Willem needed no second hint. He broke free and headed right back down the dark back hallway, with Wiggy’s ample daughter right behind him.
The Alley was safe, untenanted except by old jars and trash bins. Willem caught his breath there in the uncertain pale light, on the gritty back step of the Merry Ox, and, drawing a breath, swung around to ask Wiggy’s daughter what she had seen—
—When a large man in leather armor and a steel helmet came out of that dark hall, knocking Hersey right off the step and into Willem’s arms. Willem staggered backward, steadied the girl on her step, and, still holding on to her, heard a thunderous charge toward the door, from out of that dim hall.

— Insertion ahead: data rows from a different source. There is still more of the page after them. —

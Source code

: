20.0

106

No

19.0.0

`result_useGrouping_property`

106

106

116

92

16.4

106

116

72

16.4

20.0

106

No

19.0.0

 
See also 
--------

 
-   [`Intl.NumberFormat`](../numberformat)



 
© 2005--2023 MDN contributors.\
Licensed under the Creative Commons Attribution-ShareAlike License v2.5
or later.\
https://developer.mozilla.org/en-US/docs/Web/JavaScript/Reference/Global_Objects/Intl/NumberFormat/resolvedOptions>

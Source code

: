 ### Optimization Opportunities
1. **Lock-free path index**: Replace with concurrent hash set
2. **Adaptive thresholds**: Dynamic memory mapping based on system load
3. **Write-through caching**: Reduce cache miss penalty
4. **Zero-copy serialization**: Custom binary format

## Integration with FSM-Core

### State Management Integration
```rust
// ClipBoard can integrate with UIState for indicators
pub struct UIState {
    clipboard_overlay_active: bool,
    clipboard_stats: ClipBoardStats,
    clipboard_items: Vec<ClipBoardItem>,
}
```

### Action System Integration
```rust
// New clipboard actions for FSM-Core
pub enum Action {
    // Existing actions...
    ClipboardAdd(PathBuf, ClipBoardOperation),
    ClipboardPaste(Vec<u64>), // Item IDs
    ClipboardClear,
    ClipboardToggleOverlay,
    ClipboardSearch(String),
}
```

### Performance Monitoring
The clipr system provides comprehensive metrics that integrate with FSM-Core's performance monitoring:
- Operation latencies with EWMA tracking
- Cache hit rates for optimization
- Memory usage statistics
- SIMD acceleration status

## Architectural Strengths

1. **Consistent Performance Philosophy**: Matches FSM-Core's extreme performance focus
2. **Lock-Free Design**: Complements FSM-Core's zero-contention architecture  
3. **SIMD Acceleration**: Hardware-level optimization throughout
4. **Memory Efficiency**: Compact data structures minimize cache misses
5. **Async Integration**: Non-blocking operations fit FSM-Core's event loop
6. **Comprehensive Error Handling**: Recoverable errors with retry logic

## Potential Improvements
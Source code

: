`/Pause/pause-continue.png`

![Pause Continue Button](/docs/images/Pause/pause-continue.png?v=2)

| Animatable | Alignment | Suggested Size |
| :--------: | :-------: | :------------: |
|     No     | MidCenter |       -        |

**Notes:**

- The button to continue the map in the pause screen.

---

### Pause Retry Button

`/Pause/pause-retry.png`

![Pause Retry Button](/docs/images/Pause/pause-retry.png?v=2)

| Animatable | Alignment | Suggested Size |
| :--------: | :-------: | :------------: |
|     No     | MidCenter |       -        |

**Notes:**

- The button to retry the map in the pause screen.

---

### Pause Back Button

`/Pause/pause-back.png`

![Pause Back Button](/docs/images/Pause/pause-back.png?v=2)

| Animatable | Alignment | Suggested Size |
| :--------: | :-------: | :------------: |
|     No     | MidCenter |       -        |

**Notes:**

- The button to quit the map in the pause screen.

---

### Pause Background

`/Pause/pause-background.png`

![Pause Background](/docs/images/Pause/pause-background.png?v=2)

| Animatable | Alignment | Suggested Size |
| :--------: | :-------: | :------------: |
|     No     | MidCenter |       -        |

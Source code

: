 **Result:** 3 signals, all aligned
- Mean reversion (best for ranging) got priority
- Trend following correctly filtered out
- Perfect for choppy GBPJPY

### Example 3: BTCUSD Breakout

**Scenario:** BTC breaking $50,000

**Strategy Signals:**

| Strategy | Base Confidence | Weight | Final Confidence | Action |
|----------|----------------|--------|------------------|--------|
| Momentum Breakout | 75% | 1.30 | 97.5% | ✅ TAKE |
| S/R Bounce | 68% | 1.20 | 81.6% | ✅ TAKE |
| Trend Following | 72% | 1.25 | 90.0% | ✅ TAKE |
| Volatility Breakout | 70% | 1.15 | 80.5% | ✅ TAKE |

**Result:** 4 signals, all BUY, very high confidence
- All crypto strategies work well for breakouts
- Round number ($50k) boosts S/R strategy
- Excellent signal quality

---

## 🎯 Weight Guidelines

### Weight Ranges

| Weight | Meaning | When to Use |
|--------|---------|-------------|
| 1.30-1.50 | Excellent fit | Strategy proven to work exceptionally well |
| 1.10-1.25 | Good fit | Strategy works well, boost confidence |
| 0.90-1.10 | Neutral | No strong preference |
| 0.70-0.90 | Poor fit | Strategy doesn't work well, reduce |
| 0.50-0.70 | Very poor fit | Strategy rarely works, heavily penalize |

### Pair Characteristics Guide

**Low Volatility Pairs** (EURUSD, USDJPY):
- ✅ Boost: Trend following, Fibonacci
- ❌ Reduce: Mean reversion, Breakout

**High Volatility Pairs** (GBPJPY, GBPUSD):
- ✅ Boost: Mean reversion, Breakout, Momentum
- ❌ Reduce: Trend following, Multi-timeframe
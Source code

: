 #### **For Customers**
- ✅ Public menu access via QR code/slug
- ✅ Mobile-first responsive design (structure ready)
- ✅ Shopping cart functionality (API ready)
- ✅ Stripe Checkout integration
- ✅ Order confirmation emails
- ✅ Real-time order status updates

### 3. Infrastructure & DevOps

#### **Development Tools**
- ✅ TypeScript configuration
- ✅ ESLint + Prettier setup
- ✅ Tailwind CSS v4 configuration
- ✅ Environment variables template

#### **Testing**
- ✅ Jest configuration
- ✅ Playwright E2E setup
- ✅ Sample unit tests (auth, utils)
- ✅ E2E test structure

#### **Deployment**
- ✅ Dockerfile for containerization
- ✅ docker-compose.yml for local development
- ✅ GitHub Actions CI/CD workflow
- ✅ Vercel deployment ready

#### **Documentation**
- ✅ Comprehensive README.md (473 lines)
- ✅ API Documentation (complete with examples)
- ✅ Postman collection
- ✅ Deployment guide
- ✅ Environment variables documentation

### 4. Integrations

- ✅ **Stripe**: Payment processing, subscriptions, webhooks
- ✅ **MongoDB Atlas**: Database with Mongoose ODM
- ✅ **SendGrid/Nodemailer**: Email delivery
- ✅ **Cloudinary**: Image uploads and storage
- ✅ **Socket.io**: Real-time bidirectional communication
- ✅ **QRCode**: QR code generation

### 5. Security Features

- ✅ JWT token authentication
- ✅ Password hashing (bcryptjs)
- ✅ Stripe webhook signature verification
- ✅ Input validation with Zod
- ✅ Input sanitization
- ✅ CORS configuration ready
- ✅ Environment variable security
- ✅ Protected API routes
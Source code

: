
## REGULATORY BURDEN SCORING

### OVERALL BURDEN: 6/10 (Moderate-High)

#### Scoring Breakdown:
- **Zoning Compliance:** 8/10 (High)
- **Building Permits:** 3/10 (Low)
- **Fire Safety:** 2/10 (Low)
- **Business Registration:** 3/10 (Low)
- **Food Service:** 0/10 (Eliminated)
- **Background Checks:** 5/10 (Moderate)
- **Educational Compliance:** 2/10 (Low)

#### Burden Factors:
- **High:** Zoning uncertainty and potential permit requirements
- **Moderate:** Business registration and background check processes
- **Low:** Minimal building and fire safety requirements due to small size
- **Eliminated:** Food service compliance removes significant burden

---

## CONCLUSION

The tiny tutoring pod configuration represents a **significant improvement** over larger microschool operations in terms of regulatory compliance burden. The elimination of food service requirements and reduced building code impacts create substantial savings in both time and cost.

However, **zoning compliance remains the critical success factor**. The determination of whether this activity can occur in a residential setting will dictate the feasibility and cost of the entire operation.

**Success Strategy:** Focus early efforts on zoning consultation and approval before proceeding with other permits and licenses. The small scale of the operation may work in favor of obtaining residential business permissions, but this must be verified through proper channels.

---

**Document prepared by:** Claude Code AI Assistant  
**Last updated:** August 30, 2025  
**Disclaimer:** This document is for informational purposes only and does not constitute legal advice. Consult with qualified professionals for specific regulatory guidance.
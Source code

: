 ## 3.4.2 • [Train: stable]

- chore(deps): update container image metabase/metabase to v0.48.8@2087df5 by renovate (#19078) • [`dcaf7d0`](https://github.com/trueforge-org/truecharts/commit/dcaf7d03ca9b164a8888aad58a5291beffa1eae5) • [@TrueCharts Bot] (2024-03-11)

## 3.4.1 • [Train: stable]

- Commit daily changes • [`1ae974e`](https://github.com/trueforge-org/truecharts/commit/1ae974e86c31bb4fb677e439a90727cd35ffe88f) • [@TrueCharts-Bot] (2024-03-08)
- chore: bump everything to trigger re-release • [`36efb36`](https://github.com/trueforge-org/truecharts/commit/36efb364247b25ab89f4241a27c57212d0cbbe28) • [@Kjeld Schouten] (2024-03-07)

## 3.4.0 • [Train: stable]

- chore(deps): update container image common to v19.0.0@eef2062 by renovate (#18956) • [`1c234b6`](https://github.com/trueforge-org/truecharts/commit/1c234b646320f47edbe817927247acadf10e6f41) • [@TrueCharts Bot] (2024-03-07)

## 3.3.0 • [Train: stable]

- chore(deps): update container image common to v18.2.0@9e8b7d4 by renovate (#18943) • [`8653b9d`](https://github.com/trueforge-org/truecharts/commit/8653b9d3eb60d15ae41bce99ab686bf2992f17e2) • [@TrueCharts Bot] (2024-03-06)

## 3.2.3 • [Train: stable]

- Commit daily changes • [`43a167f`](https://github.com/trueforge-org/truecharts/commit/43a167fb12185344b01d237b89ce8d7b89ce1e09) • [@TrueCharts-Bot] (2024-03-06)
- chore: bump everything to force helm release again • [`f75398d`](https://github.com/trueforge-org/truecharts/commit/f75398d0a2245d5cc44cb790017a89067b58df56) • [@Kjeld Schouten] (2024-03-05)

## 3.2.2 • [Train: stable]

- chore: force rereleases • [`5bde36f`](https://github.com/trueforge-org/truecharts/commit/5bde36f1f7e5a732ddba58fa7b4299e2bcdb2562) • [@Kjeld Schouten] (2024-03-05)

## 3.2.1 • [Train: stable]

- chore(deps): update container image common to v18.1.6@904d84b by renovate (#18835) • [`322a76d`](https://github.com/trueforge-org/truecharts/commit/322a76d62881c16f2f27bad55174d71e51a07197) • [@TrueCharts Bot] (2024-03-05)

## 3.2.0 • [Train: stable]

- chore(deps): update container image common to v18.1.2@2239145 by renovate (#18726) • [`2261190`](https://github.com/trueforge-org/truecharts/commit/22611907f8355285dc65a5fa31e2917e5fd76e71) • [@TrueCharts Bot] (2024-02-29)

Black-caps. The duke’s men, with swords drawn, and meaning business…but not aimed at them. Willem cast a fast one: I’m not here, she’s not here. And then because he didn’t want trouble in the Alley, he threw another one after it: Nobody’s here.
The guards stopped. Looked around them. Looked at the steps, and the doorway where Willem
stood with Hersey, balanced on the edge of the steps. The spell was shredding. Willem held it up, and carefully stepped down to the cobbles of the Alley, keeping the illusion around him, moving slowly—you could break an illusion if you moved too fast, or let fear get into it.
He kept moving. He saw the guards look confused, and then charge back up the steps past Hersey, who delayed a moment, looking just as confused.
Then came the sounds of Wiggy’s bull voice from inside, and furniture being shoved about, and Hersey whirled around and ran back inside in a hurry.
“Here, you!” Wiggy was shouting, and “Where is he?” a foreign voice yelled…
…reminding Willem he wasn’t alone in the Alley. He hadn’t seen the fugitive, who had dived for cover somewhere.
I’m not here, he sent out, and turned around and found himself facing a leather-armored chest and a drawn sword and the fugitive looking straight at him.
I’m really not here, he sent, heart pounding. But a hand snaked out and grabbed the front of his shirt.
“Magician,” the fugitive said.
“Not me!” Willem protested, and backed up, pulling his shirt and himself and the loaf of day-old bread free of that grip. He sent very, very hard: I was never here!
The man looked confused for a moment, and that was enough. Willem ran for it, clutching the loaf of bread and feeling in his belt-pouch for one of the paper freeze-spells, in case.
The man was following him. But the Alley had twists, and out of sight was enough. Willem stopped with his back against grimy stone, and his feet amid blown debris, next to the potter’s steps.
Lost him. By now the only doorway the man would see was the one that had let him into the alley, and that was Wiggy’s place, where the guards were. So the man would stay there a while, and then go back up into the Merry Ox, and presumably get out and away for good.